= Recorded data =
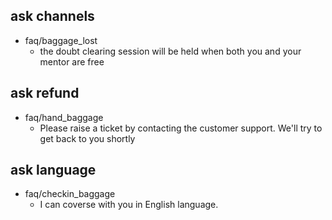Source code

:## ask channels
* faq/baggage_lost
	- the doubt clearing session will be held when both you and your mentor are free 

## ask refund
* faq/hand_baggage
	- Please raise a ticket by contacting the customer support. We'll try to get back to you shortly

## ask language
* faq/checkin_baggage
	- I can coverse with you in English language.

= Problem to work on =
Your answer should be an exact copy of the entries above, with no images included.

= Response to the task =
Source code

:## ask channels
* faq/baggage_lost
	- the doubt clearing session will be held when both you and your mentor are free 

## ask refund
* faq/hand_baggage
	- Please raise a ticket by contacting the customer support. We'll try to get back to you shortly

## ask language
* faq/checkin_baggage
	- I can coverse with you in English language.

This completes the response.